+++ Data excerpts

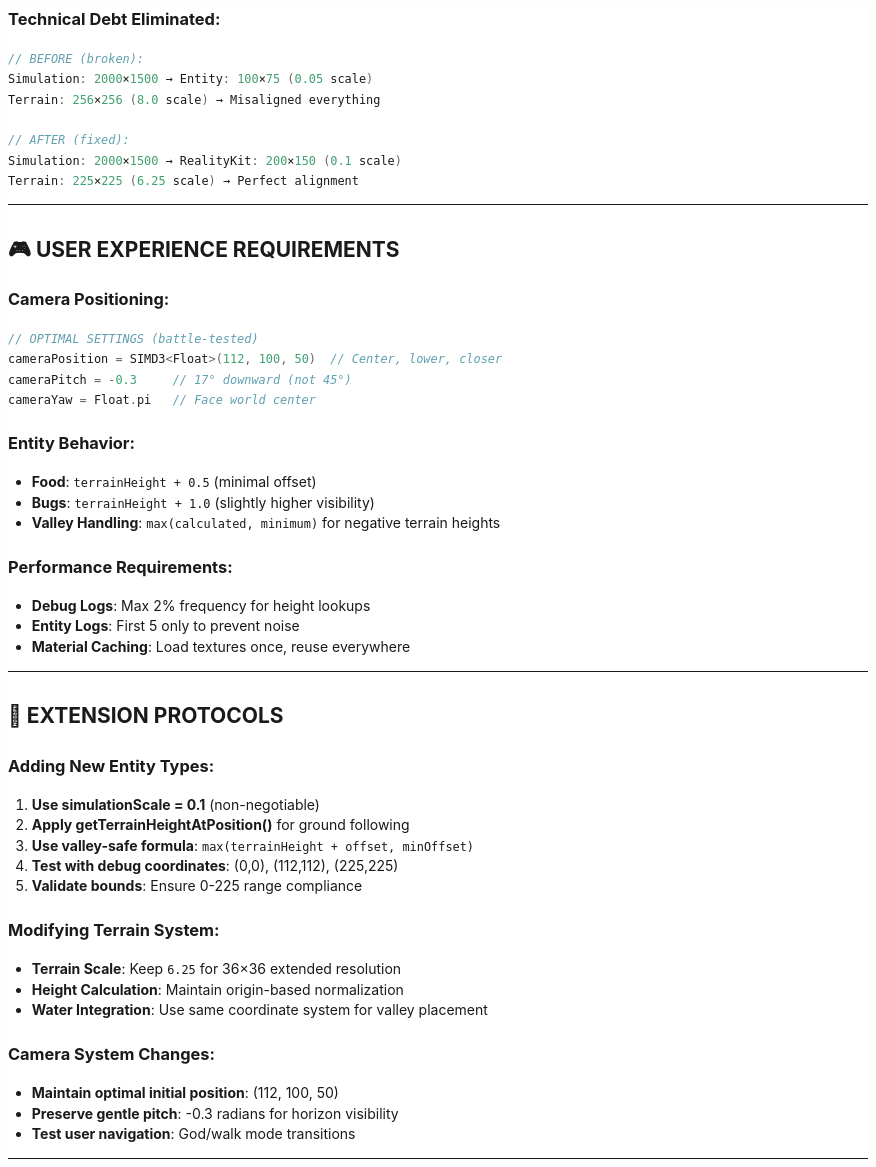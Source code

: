 ### **Technical Debt Eliminated:**
```swift
// BEFORE (broken):
Simulation: 2000×1500 → Entity: 100×75 (0.05 scale)
Terrain: 256×256 (8.0 scale) → Misaligned everything

// AFTER (fixed):
Simulation: 2000×1500 → RealityKit: 200×150 (0.1 scale)
Terrain: 225×225 (6.25 scale) → Perfect alignment
```

---

## 🎮 **USER EXPERIENCE REQUIREMENTS**

### **Camera Positioning:**
```swift
// OPTIMAL SETTINGS (battle-tested)
cameraPosition = SIMD3<Float>(112, 100, 50)  // Center, lower, closer
cameraPitch = -0.3     // 17° downward (not 45°)
cameraYaw = Float.pi   // Face world center
```

### **Entity Behavior:**
- **Food**: `terrainHeight + 0.5` (minimal offset)
- **Bugs**: `terrainHeight + 1.0` (slightly higher visibility)
- **Valley Handling**: `max(calculated, minimum)` for negative terrain heights

### **Performance Requirements:**
- **Debug Logs**: Max 2% frequency for height lookups
- **Entity Logs**: First 5 only to prevent noise
- **Material Caching**: Load textures once, reuse everywhere

---

## 🔮 **EXTENSION PROTOCOLS**

### **Adding New Entity Types:**
1. **Use simulationScale = 0.1** (non-negotiable)
2. **Apply getTerrainHeightAtPosition()** for ground following
3. **Use valley-safe formula**: `max(terrainHeight + offset, minOffset)`
4. **Test with debug coordinates**: (0,0), (112,112), (225,225)
5. **Validate bounds**: Ensure 0-225 range compliance

### **Modifying Terrain System:**
- **Terrain Scale**: Keep `6.25` for 36×36 extended resolution
- **Height Calculation**: Maintain origin-based normalization
- **Water Integration**: Use same coordinate system for valley placement

### **Camera System Changes:**
- **Maintain optimal initial position**: (112, 100, 50)
- **Preserve gentle pitch**: -0.3 radians for horizon visibility
- **Test user navigation**: God/walk mode transitions

---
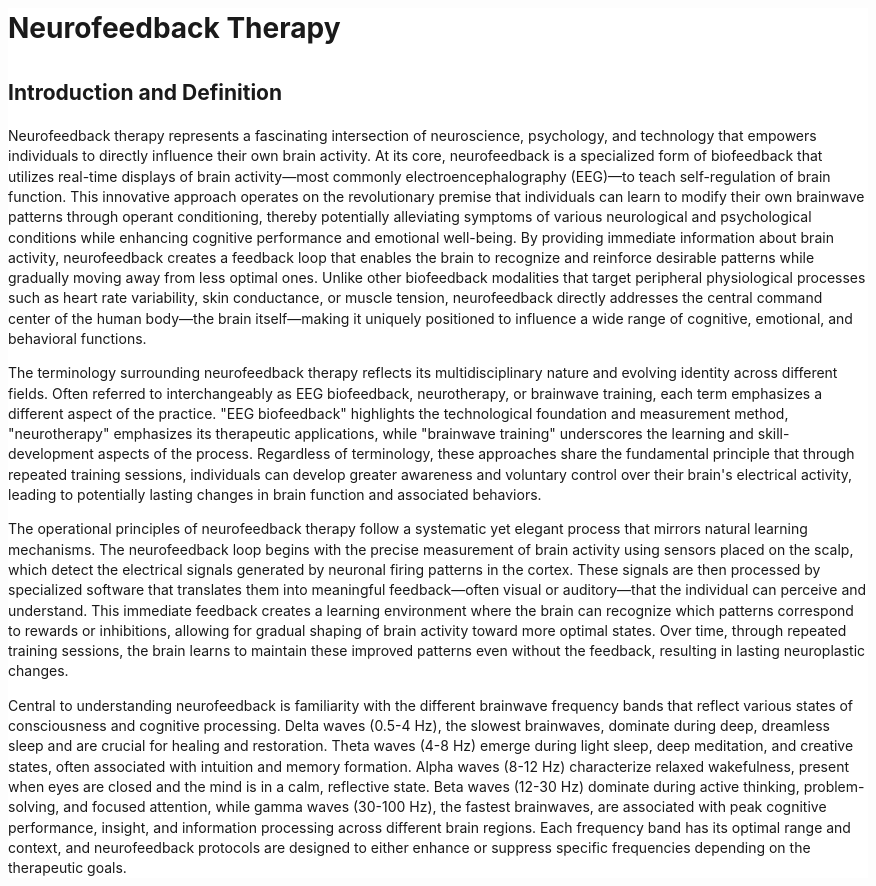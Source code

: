 
# Neurofeedback Therapy

## Introduction and Definition

Neurofeedback therapy represents a fascinating intersection of neuroscience, psychology, and technology that empowers individuals to directly influence their own brain activity. At its core, neurofeedback is a specialized form of biofeedback that utilizes real-time displays of brain activity—most commonly electroencephalography (EEG)—to teach self-regulation of brain function. This innovative approach operates on the revolutionary premise that individuals can learn to modify their own brainwave patterns through operant conditioning, thereby potentially alleviating symptoms of various neurological and psychological conditions while enhancing cognitive performance and emotional well-being. By providing immediate information about brain activity, neurofeedback creates a feedback loop that enables the brain to recognize and reinforce desirable patterns while gradually moving away from less optimal ones. Unlike other biofeedback modalities that target peripheral physiological processes such as heart rate variability, skin conductance, or muscle tension, neurofeedback directly addresses the central command center of the human body—the brain itself—making it uniquely positioned to influence a wide range of cognitive, emotional, and behavioral functions.

The terminology surrounding neurofeedback therapy reflects its multidisciplinary nature and evolving identity across different fields. Often referred to interchangeably as EEG biofeedback, neurotherapy, or brainwave training, each term emphasizes a different aspect of the practice. "EEG biofeedback" highlights the technological foundation and measurement method, "neurotherapy" emphasizes its therapeutic applications, while "brainwave training" underscores the learning and skill-development aspects of the process. Regardless of terminology, these approaches share the fundamental principle that through repeated training sessions, individuals can develop greater awareness and voluntary control over their brain's electrical activity, leading to potentially lasting changes in brain function and associated behaviors.

The operational principles of neurofeedback therapy follow a systematic yet elegant process that mirrors natural learning mechanisms. The neurofeedback loop begins with the precise measurement of brain activity using sensors placed on the scalp, which detect the electrical signals generated by neuronal firing patterns in the cortex. These signals are then processed by specialized software that translates them into meaningful feedback—often visual or auditory—that the individual can perceive and understand. This immediate feedback creates a learning environment where the brain can recognize which patterns correspond to rewards or inhibitions, allowing for gradual shaping of brain activity toward more optimal states. Over time, through repeated training sessions, the brain learns to maintain these improved patterns even without the feedback, resulting in lasting neuroplastic changes.

Central to understanding neurofeedback is familiarity with the different brainwave frequency bands that reflect various states of consciousness and cognitive processing. Delta waves (0.5-4 Hz), the slowest brainwaves, dominate during deep, dreamless sleep and are crucial for healing and restoration. Theta waves (4-8 Hz) emerge during light sleep, deep meditation, and creative states, often associated with intuition and memory formation. Alpha waves (8-12 Hz) characterize relaxed wakefulness, present when eyes are closed and the mind is in a calm, reflective state. Beta waves (12-30 Hz) dominate during active thinking, problem-solving, and focused attention, while gamma waves (30-100 Hz), the fastest brainwaves, are associated with peak cognitive performance, insight, and information processing across different brain regions. Each frequency band has its optimal range and context, and neurofeedback protocols are designed to either enhance or suppress specific frequencies depending on the therapeutic goals.
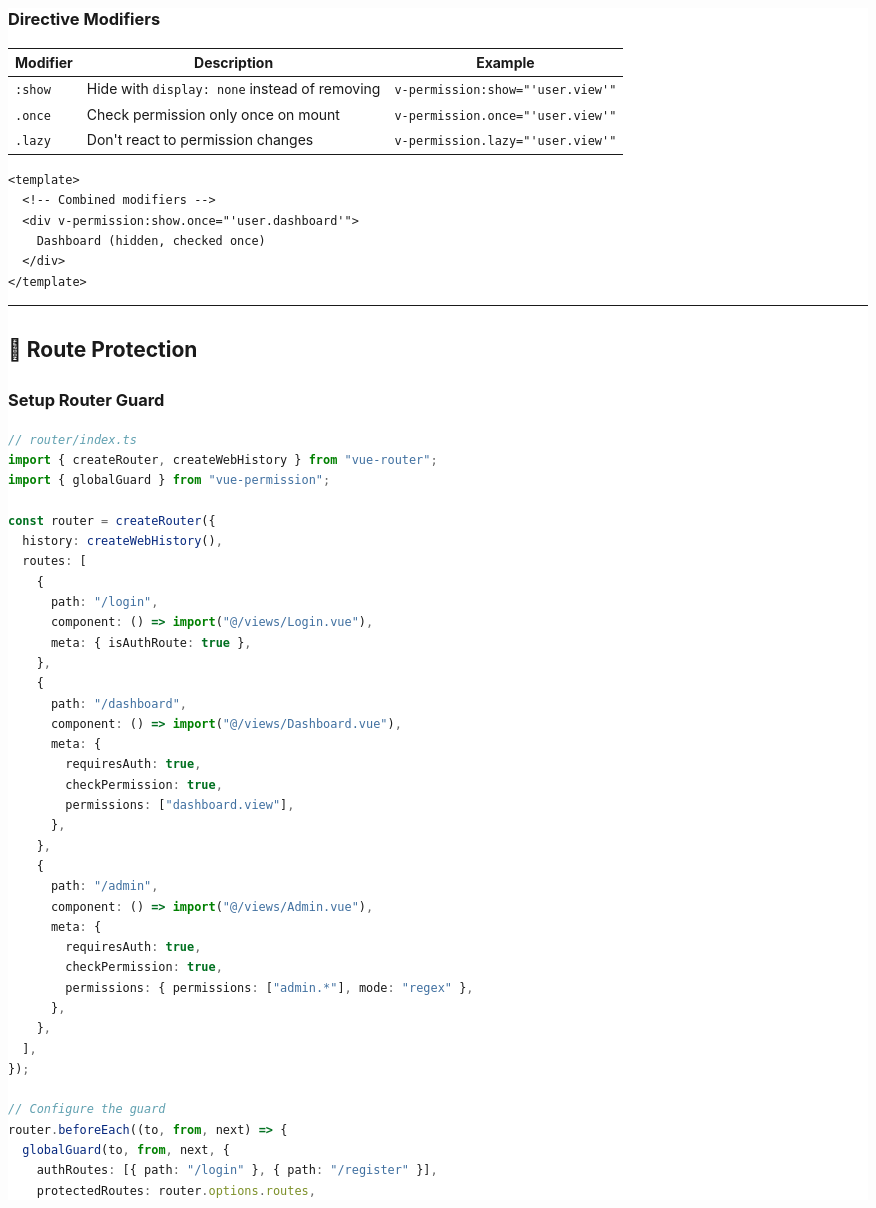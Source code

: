 ### Directive Modifiers

| Modifier | Description                                   | Example                           |
| -------- | --------------------------------------------- | --------------------------------- |
| `:show`  | Hide with `display: none` instead of removing | `v-permission:show="'user.view'"` |
| `.once`  | Check permission only once on mount           | `v-permission.once="'user.view'"` |
| `.lazy`  | Don't react to permission changes             | `v-permission.lazy="'user.view'"` |

```vue
<template>
  <!-- Combined modifiers -->
  <div v-permission:show.once="'user.dashboard'">
    Dashboard (hidden, checked once)
  </div>
</template>
```

---

## 🧭 Route Protection

### Setup Router Guard

```ts
// router/index.ts
import { createRouter, createWebHistory } from "vue-router";
import { globalGuard } from "vue-permission";

const router = createRouter({
  history: createWebHistory(),
  routes: [
    {
      path: "/login",
      component: () => import("@/views/Login.vue"),
      meta: { isAuthRoute: true },
    },
    {
      path: "/dashboard",
      component: () => import("@/views/Dashboard.vue"),
      meta: {
        requiresAuth: true,
        checkPermission: true,
        permissions: ["dashboard.view"],
      },
    },
    {
      path: "/admin",
      component: () => import("@/views/Admin.vue"),
      meta: {
        requiresAuth: true,
        checkPermission: true,
        permissions: { permissions: ["admin.*"], mode: "regex" },
      },
    },
  ],
});

// Configure the guard
router.beforeEach((to, from, next) => {
  globalGuard(to, from, next, {
    authRoutes: [{ path: "/login" }, { path: "/register" }],
    protectedRoutes: router.options.routes,
```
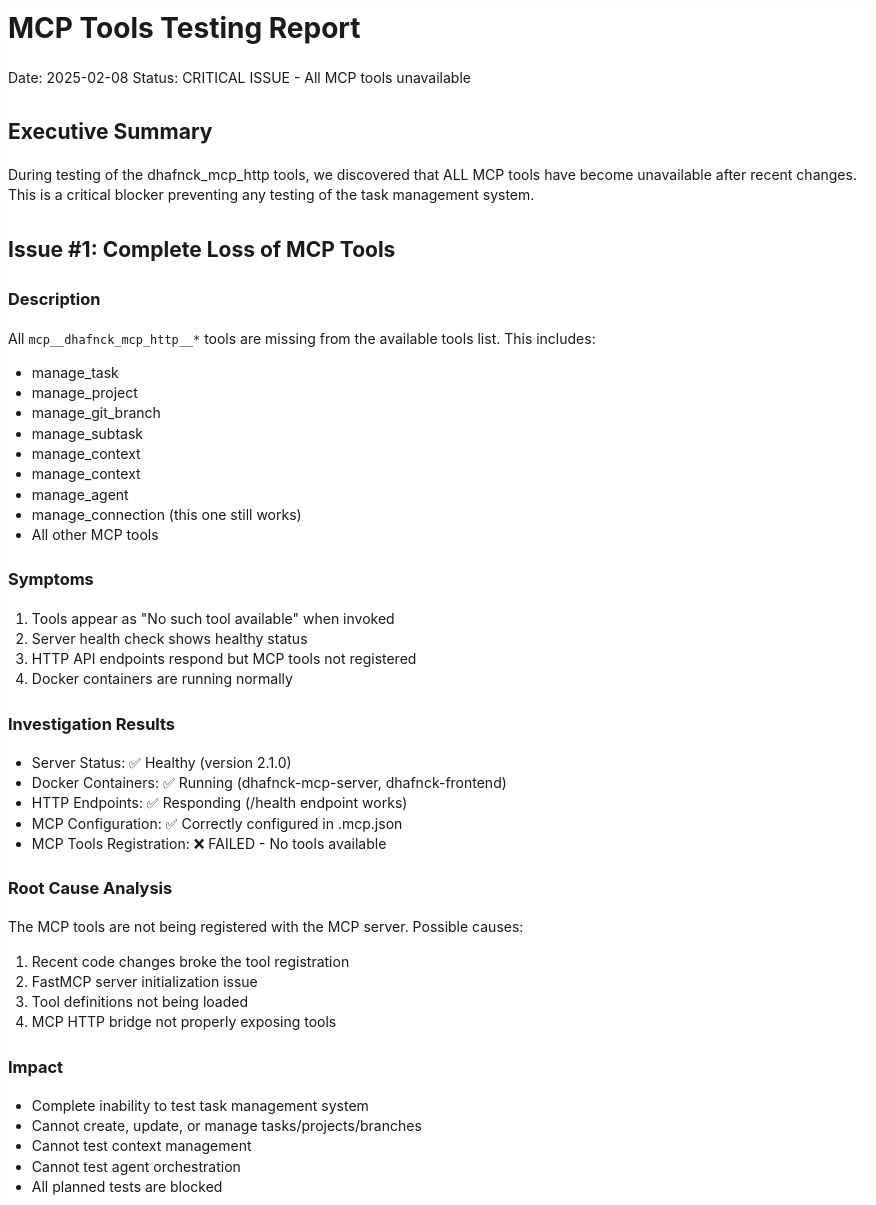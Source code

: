 # MCP Tools Testing Report
Date: 2025-02-08
Status: CRITICAL ISSUE - All MCP tools unavailable

## Executive Summary
During testing of the dhafnck_mcp_http tools, we discovered that ALL MCP tools have become unavailable after recent changes. This is a critical blocker preventing any testing of the task management system.

## Issue #1: Complete Loss of MCP Tools
### Description
All `mcp__dhafnck_mcp_http__*` tools are missing from the available tools list. This includes:
- manage_task
- manage_project  
- manage_git_branch
- manage_subtask
- manage_context
- manage_context
- manage_agent
- manage_connection (this one still works)
- All other MCP tools

### Symptoms
1. Tools appear as "No such tool available" when invoked
2. Server health check shows healthy status
3. HTTP API endpoints respond but MCP tools not registered
4. Docker containers are running normally

### Investigation Results
- Server Status: ✅ Healthy (version 2.1.0)
- Docker Containers: ✅ Running (dhafnck-mcp-server, dhafnck-frontend)
- HTTP Endpoints: ✅ Responding (/health endpoint works)
- MCP Configuration: ✅ Correctly configured in .mcp.json
- MCP Tools Registration: ❌ FAILED - No tools available

### Root Cause Analysis
The MCP tools are not being registered with the MCP server. Possible causes:
1. Recent code changes broke the tool registration
2. FastMCP server initialization issue
3. Tool definitions not being loaded
4. MCP HTTP bridge not properly exposing tools

### Impact
- Complete inability to test task management system
- Cannot create, update, or manage tasks/projects/branches
- Cannot test context management
- Cannot test agent orchestration
- All planned tests are blocked

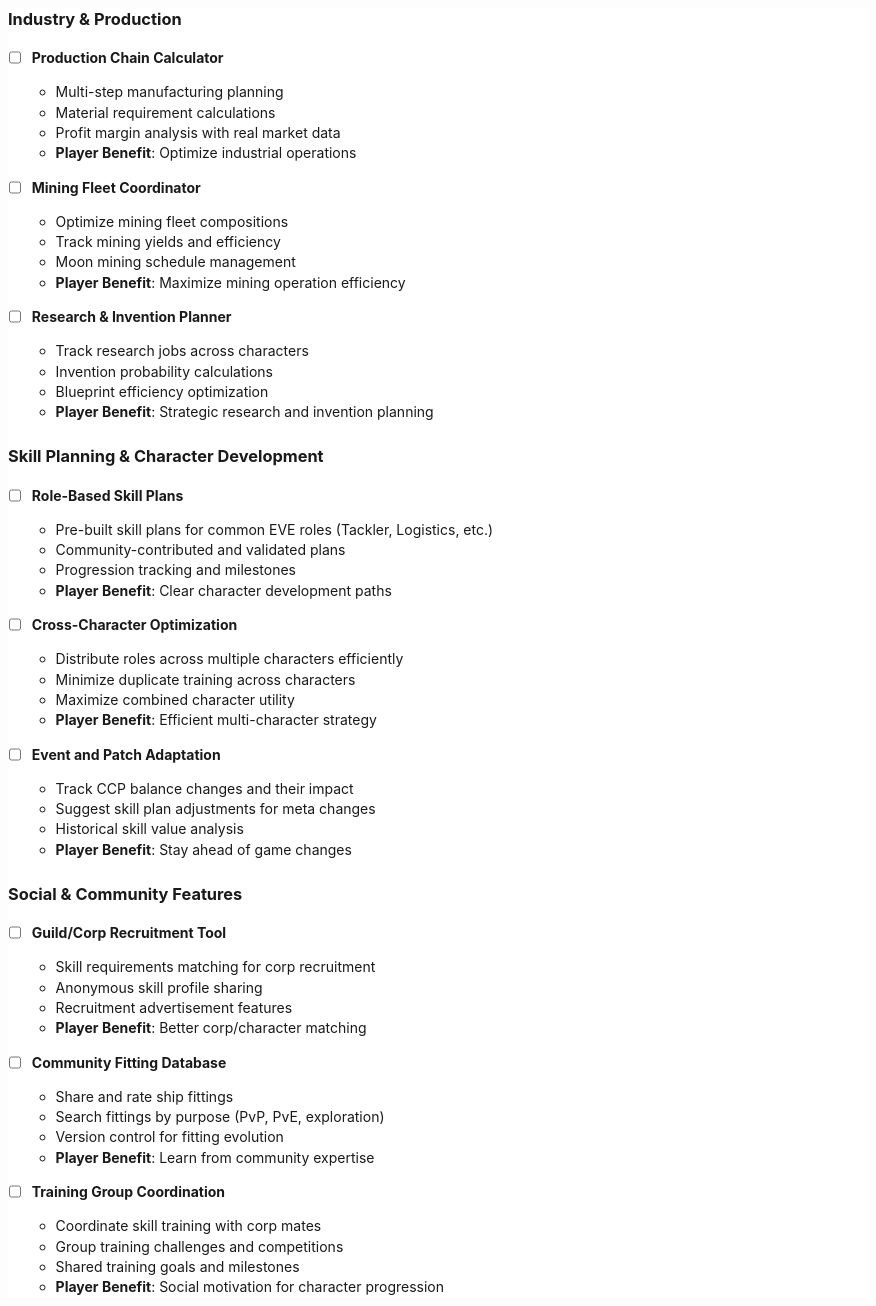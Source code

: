 ### Industry & Production
- [ ] **Production Chain Calculator**
  - Multi-step manufacturing planning
  - Material requirement calculations
  - Profit margin analysis with real market data
  - **Player Benefit**: Optimize industrial operations

- [ ] **Mining Fleet Coordinator**
  - Optimize mining fleet compositions
  - Track mining yields and efficiency
  - Moon mining schedule management
  - **Player Benefit**: Maximize mining operation efficiency

- [ ] **Research & Invention Planner**
  - Track research jobs across characters
  - Invention probability calculations
  - Blueprint efficiency optimization
  - **Player Benefit**: Strategic research and invention planning

### Skill Planning & Character Development
- [ ] **Role-Based Skill Plans**
  - Pre-built skill plans for common EVE roles (Tackler, Logistics, etc.)
  - Community-contributed and validated plans
  - Progression tracking and milestones
  - **Player Benefit**: Clear character development paths

- [ ] **Cross-Character Optimization**
  - Distribute roles across multiple characters efficiently
  - Minimize duplicate training across characters
  - Maximize combined character utility
  - **Player Benefit**: Efficient multi-character strategy

- [ ] **Event and Patch Adaptation**
  - Track CCP balance changes and their impact
  - Suggest skill plan adjustments for meta changes
  - Historical skill value analysis
  - **Player Benefit**: Stay ahead of game changes

### Social & Community Features
- [ ] **Guild/Corp Recruitment Tool**
  - Skill requirements matching for corp recruitment
  - Anonymous skill profile sharing
  - Recruitment advertisement features
  - **Player Benefit**: Better corp/character matching

- [ ] **Community Fitting Database**
  - Share and rate ship fittings
  - Search fittings by purpose (PvP, PvE, exploration)
  - Version control for fitting evolution
  - **Player Benefit**: Learn from community expertise

- [ ] **Training Group Coordination**
  - Coordinate skill training with corp mates
  - Group training challenges and competitions
  - Shared training goals and milestones
  - **Player Benefit**: Social motivation for character progression
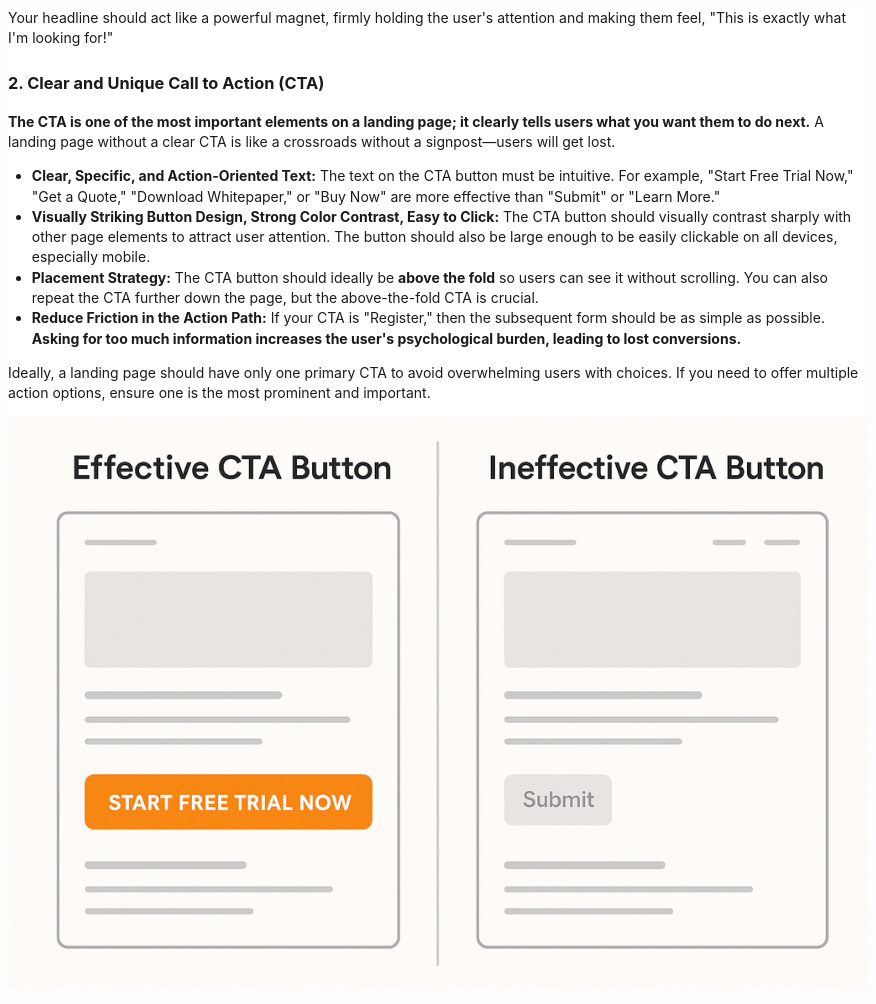 Your headline should act like a powerful magnet, firmly holding the user's attention and making them feel, "This is exactly what I'm looking for\!"

### 2\. Clear and Unique Call to Action (CTA)

**The CTA is one of the most important elements on a landing page; it clearly tells users what you want them to do next.** A landing page without a clear CTA is like a crossroads without a signpost—users will get lost.

  * **Clear, Specific, and Action-Oriented Text:** The text on the CTA button must be intuitive. For example, "Start Free Trial Now," "Get a Quote," "Download Whitepaper," or "Buy Now" are more effective than "Submit" or "Learn More."
  * **Visually Striking Button Design, Strong Color Contrast, Easy to Click:** The CTA button should visually contrast sharply with other page elements to attract user attention. The button should also be large enough to be easily clickable on all devices, especially mobile.
  * **Placement Strategy:** The CTA button should ideally be **above the fold** so users can see it without scrolling. You can also repeat the CTA further down the page, but the above-the-fold CTA is crucial.
  * **Reduce Friction in the Action Path:** If your CTA is "Register," then the subsequent form should be as simple as possible. **Asking for too much information increases the user's psychological burden, leading to lost conversions.**

Ideally, a landing page should have only one primary CTA to avoid overwhelming users with choices. If you need to offer multiple action options, ensure one is the most prominent and important.

![cta-button-comparison](cta-button-comparison.png)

++++++

Work instructions
Copy nothing but the lines above that run from the one with "(slightly higher visibility)" to the one with "## Introduction and Definition", ends included; pictures stay out.

Task response
- **Bugs**: `terrainHeight + 1.0` (slightly higher visibility)
- **Valley Handling**: `max(calculated, minimum)` for negative terrain heights

### **Performance Requirements:**
- **Debug Logs**: Max 2% frequency for height lookups
- **Entity Logs**: First 5 only to prevent noise
- **Material Caching**: Load textures once, reuse everywhere

---

## 🔮 **EXTENSION PROTOCOLS**

### **Adding New Entity Types:**
1. **Use simulationScale = 0.1** (non-negotiable)
2. **Apply getTerrainHeightAtPosition()** for ground following
3. **Use valley-safe formula**: `max(terrainHeight + offset, minOffset)`
4. **Test with debug coordinates**: (0,0), (112,112), (225,225)
5. **Validate bounds**: Ensure 0-225 range compliance

### **Modifying Terrain System:**
- **Terrain Scale**: Keep `6.25` for 36×36 extended resolution
- **Height Calculation**: Maintain origin-based normalization
- **Water Integration**: Use same coordinate system for valley placement

### **Camera System Changes:**
- **Maintain optimal initial position**: (112, 100, 50)
- **Preserve gentle pitch**: -0.3 radians for horizon visibility
- **Test user navigation**: God/walk mode transitions

---
Source code

: 
# Neurofeedback Therapy

## Introduction and Definition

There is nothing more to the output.